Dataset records
#####

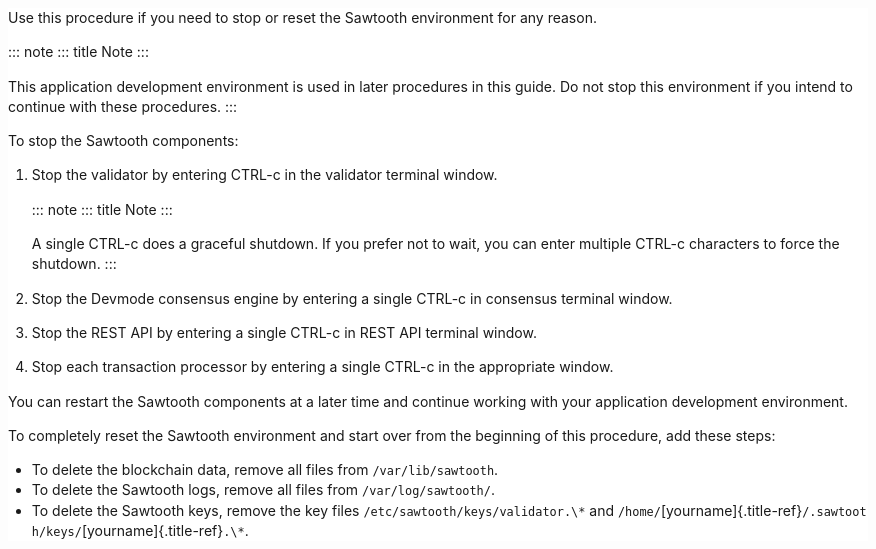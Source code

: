 Use this procedure if you need to stop or reset the Sawtooth environment
for any reason.

::: note
::: title
Note
:::

This application development environment is used in later procedures in
this guide. Do not stop this environment if you intend to continue with
these procedures.
:::

To stop the Sawtooth components:

1.  Stop the validator by entering CTRL-c in the validator terminal
    window.

    ::: note
    ::: title
    Note
    :::

    A single CTRL-c does a graceful shutdown. If you prefer not to wait,
    you can enter multiple CTRL-c characters to force the shutdown.
    :::

2.  Stop the Devmode consensus engine by entering a single CTRL-c in
    consensus terminal window.

3.  Stop the REST API by entering a single CTRL-c in REST API terminal
    window.

4.  Stop each transaction processor by entering a single CTRL-c in the
    appropriate window.

You can restart the Sawtooth components at a later time and continue
working with your application development environment.

To completely reset the Sawtooth environment and start over from the
beginning of this procedure, add these steps:

-   To delete the blockchain data, remove all files from
    `/var/lib/sawtooth`.
-   To delete the Sawtooth logs, remove all files from
    `/var/log/sawtooth/`.
-   To delete the Sawtooth keys, remove the key files
    `/etc/sawtooth/keys/validator.\*` and
    `/home/`[yourname]{.title-ref}`/.sawtooth/keys/`[yourname]{.title-ref}`.\*`.
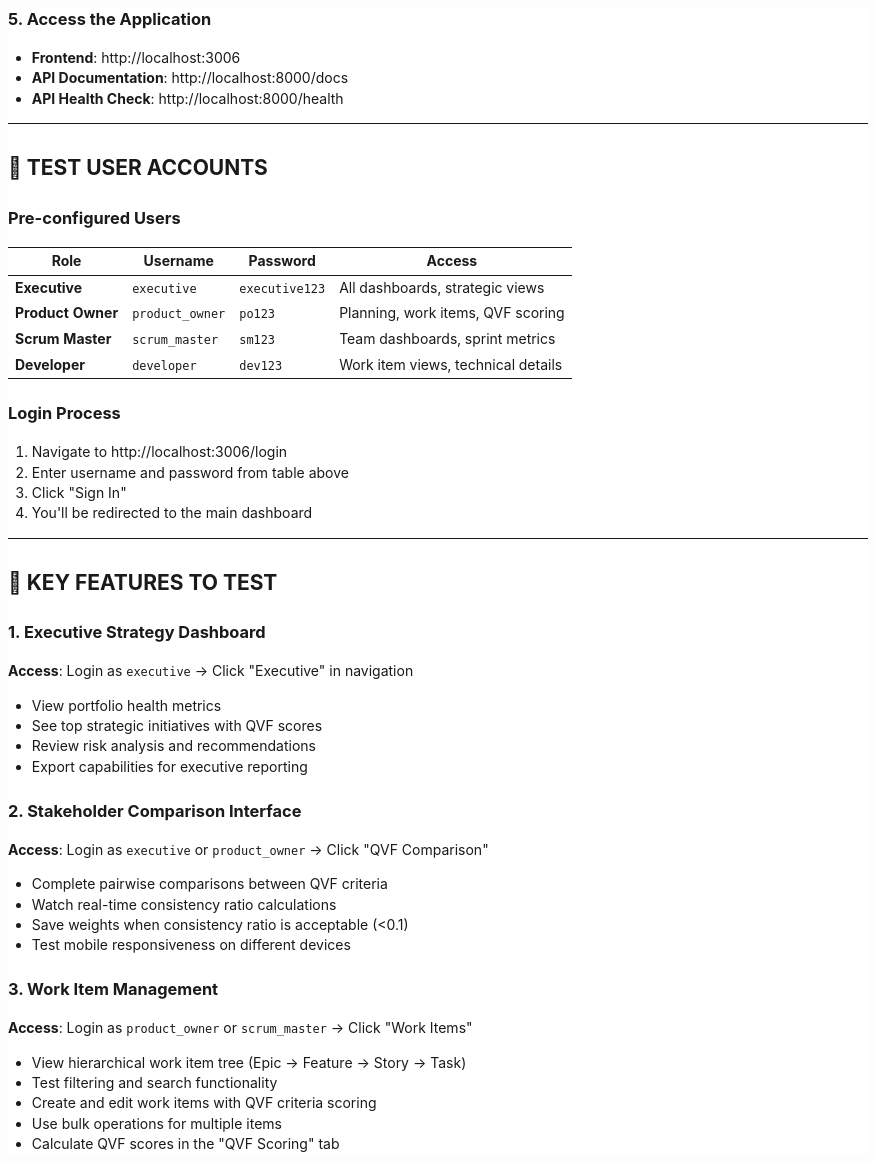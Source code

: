 ### **5. Access the Application**
- **Frontend**: http://localhost:3006
- **API Documentation**: http://localhost:8000/docs
- **API Health Check**: http://localhost:8000/health

---

## 👥 **TEST USER ACCOUNTS**

### **Pre-configured Users**
| Role | Username | Password | Access |
|------|----------|----------|--------|
| **Executive** | `executive` | `executive123` | All dashboards, strategic views |
| **Product Owner** | `product_owner` | `po123` | Planning, work items, QVF scoring |
| **Scrum Master** | `scrum_master` | `sm123` | Team dashboards, sprint metrics |
| **Developer** | `developer` | `dev123` | Work item views, technical details |

### **Login Process**
1. Navigate to http://localhost:3006/login
2. Enter username and password from table above
3. Click "Sign In"
4. You'll be redirected to the main dashboard

---

## 🎯 **KEY FEATURES TO TEST**

### **1. Executive Strategy Dashboard** 
**Access**: Login as `executive` → Click "Executive" in navigation
- View portfolio health metrics
- See top strategic initiatives with QVF scores
- Review risk analysis and recommendations
- Export capabilities for executive reporting

### **2. Stakeholder Comparison Interface**
**Access**: Login as `executive` or `product_owner` → Click "QVF Comparison"
- Complete pairwise comparisons between QVF criteria
- Watch real-time consistency ratio calculations
- Save weights when consistency ratio is acceptable (<0.1)
- Test mobile responsiveness on different devices

### **3. Work Item Management**
**Access**: Login as `product_owner` or `scrum_master` → Click "Work Items"
- View hierarchical work item tree (Epic → Feature → Story → Task)
- Test filtering and search functionality
- Create and edit work items with QVF criteria scoring
- Use bulk operations for multiple items
- Calculate QVF scores in the "QVF Scoring" tab
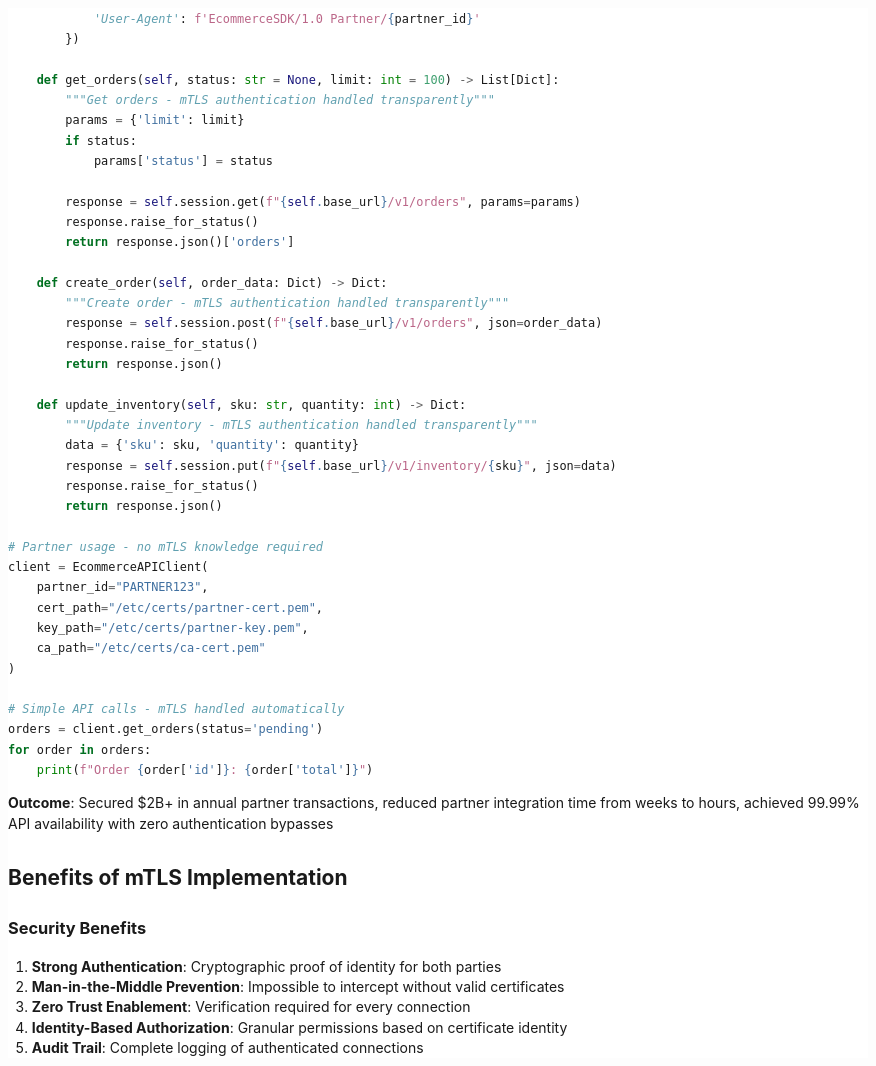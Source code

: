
 ```python
            'User-Agent': f'EcommerceSDK/1.0 Partner/{partner_id}'
        })

    def get_orders(self, status: str = None, limit: int = 100) -> List[Dict]:
        """Get orders - mTLS authentication handled transparently"""
        params = {'limit': limit}
        if status:
            params['status'] = status

        response = self.session.get(f"{self.base_url}/v1/orders", params=params)
        response.raise_for_status()
        return response.json()['orders']

    def create_order(self, order_data: Dict) -> Dict:
        """Create order - mTLS authentication handled transparently"""
        response = self.session.post(f"{self.base_url}/v1/orders", json=order_data)
        response.raise_for_status()
        return response.json()

    def update_inventory(self, sku: str, quantity: int) -> Dict:
        """Update inventory - mTLS authentication handled transparently"""
        data = {'sku': sku, 'quantity': quantity}
        response = self.session.put(f"{self.base_url}/v1/inventory/{sku}", json=data)
        response.raise_for_status()
        return response.json()

# Partner usage - no mTLS knowledge required
client = EcommerceAPIClient(
    partner_id="PARTNER123",
    cert_path="/etc/certs/partner-cert.pem",
    key_path="/etc/certs/partner-key.pem",
    ca_path="/etc/certs/ca-cert.pem"
)

# Simple API calls - mTLS handled automatically
orders = client.get_orders(status='pending')
for order in orders:
    print(f"Order {order['id']}: {order['total']}")
```

**Outcome**: Secured $2B+ in annual partner transactions, reduced partner integration time from weeks to hours, achieved 99.99% API availability with zero authentication bypasses

## Benefits of mTLS Implementation

### Security Benefits
1. **Strong Authentication**: Cryptographic proof of identity for both parties
2. **Man-in-the-Middle Prevention**: Impossible to intercept without valid certificates
3. **Zero Trust Enablement**: Verification required for every connection
4. **Identity-Based Authorization**: Granular permissions based on certificate identity
5. **Audit Trail**: Complete logging of authenticated connections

#####

What you have to do
Please copy the data above exactly, omitting the pictures.

Answer for the task
Source code

: Use this procedure if you need to stop or reset the Sawtooth environment
for any reason.

::: note
::: title
Note
:::

This application development environment is used in later procedures in
this guide. Do not stop this environment if you intend to continue with
these procedures.
:::

To stop the Sawtooth components:

1.  Stop the validator by entering CTRL-c in the validator terminal
    window.

    ::: note
    ::: title
    Note
    :::

    A single CTRL-c does a graceful shutdown. If you prefer not to wait,
    you can enter multiple CTRL-c characters to force the shutdown.
    :::

2.  Stop the Devmode consensus engine by entering a single CTRL-c in
    consensus terminal window.

3.  Stop the REST API by entering a single CTRL-c in REST API terminal
    window.

4.  Stop each transaction processor by entering a single CTRL-c in the
    appropriate window.

You can restart the Sawtooth components at a later time and continue
working with your application development environment.

To completely reset the Sawtooth environment and start over from the
beginning of this procedure, add these steps:

-   To delete the blockchain data, remove all files from
    `/var/lib/sawtooth`.
-   To delete the Sawtooth logs, remove all files from
    `/var/log/sawtooth/`.
-   To delete the Sawtooth keys, remove the key files
    `/etc/sawtooth/keys/validator.\*` and
    `/home/`[yourname]{.title-ref}`/.sawtooth/keys/`[yourname]{.title-ref}`.\*`.
Source code

: ### **5. Access the Application**
- **Frontend**: http://localhost:3006
- **API Documentation**: http://localhost:8000/docs
- **API Health Check**: http://localhost:8000/health

---

## 👥 **TEST USER ACCOUNTS**

### **Pre-configured Users**
| Role | Username | Password | Access |
|------|----------|----------|--------|
| **Executive** | `executive` | `executive123` | All dashboards, strategic views |
| **Product Owner** | `product_owner` | `po123` | Planning, work items, QVF scoring |
| **Scrum Master** | `scrum_master` | `sm123` | Team dashboards, sprint metrics |
| **Developer** | `developer` | `dev123` | Work item views, technical details |

### **Login Process**
1. Navigate to http://localhost:3006/login
2. Enter username and password from table above
3. Click "Sign In"
4. You'll be redirected to the main dashboard

---

## 🎯 **KEY FEATURES TO TEST**

### **1. Executive Strategy Dashboard** 
**Access**: Login as `executive` → Click "Executive" in navigation
- View portfolio health metrics
- See top strategic initiatives with QVF scores
- Review risk analysis and recommendations
- Export capabilities for executive reporting

### **2. Stakeholder Comparison Interface**
**Access**: Login as `executive` or `product_owner` → Click "QVF Comparison"
- Complete pairwise comparisons between QVF criteria
- Watch real-time consistency ratio calculations
- Save weights when consistency ratio is acceptable (<0.1)
- Test mobile responsiveness on different devices

### **3. Work Item Management**
**Access**: Login as `product_owner` or `scrum_master` → Click "Work Items"
- View hierarchical work item tree (Epic → Feature → Story → Task)
- Test filtering and search functionality
- Create and edit work items with QVF criteria scoring
- Use bulk operations for multiple items
- Calculate QVF scores in the "QVF Scoring" tab
Source code

:
 ```python
            'User-Agent': f'EcommerceSDK/1.0 Partner/{partner_id}'
        })

    def get_orders(self, status: str = None, limit: int = 100) -> List[Dict]:
        """Get orders - mTLS authentication handled transparently"""
        params = {'limit': limit}
        if status:
            params['status'] = status

        response = self.session.get(f"{self.base_url}/v1/orders", params=params)
        response.raise_for_status()
        return response.json()['orders']

    def create_order(self, order_data: Dict) -> Dict:
        """Create order - mTLS authentication handled transparently"""
        response = self.session.post(f"{self.base_url}/v1/orders", json=order_data)
        response.raise_for_status()
        return response.json()

    def update_inventory(self, sku: str, quantity: int) -> Dict:
        """Update inventory - mTLS authentication handled transparently"""
        data = {'sku': sku, 'quantity': quantity}
        response = self.session.put(f"{self.base_url}/v1/inventory/{sku}", json=data)
        response.raise_for_status()
        return response.json()

# Partner usage - no mTLS knowledge required
client = EcommerceAPIClient(
    partner_id="PARTNER123",
    cert_path="/etc/certs/partner-cert.pem",
    key_path="/etc/certs/partner-key.pem",
    ca_path="/etc/certs/ca-cert.pem"
)

# Simple API calls - mTLS handled automatically
orders = client.get_orders(status='pending')
for order in orders:
    print(f"Order {order['id']}: {order['total']}")
```

**Outcome**: Secured $2B+ in annual partner transactions, reduced partner integration time from weeks to hours, achieved 99.99% API availability with zero authentication bypasses

## Benefits of mTLS Implementation

### Security Benefits
1. **Strong Authentication**: Cryptographic proof of identity for both parties
2. **Man-in-the-Middle Prevention**: Impossible to intercept without valid certificates
3. **Zero Trust Enablement**: Verification required for every connection
4. **Identity-Based Authorization**: Granular permissions based on certificate identity
5. **Audit Trail**: Complete logging of authenticated connections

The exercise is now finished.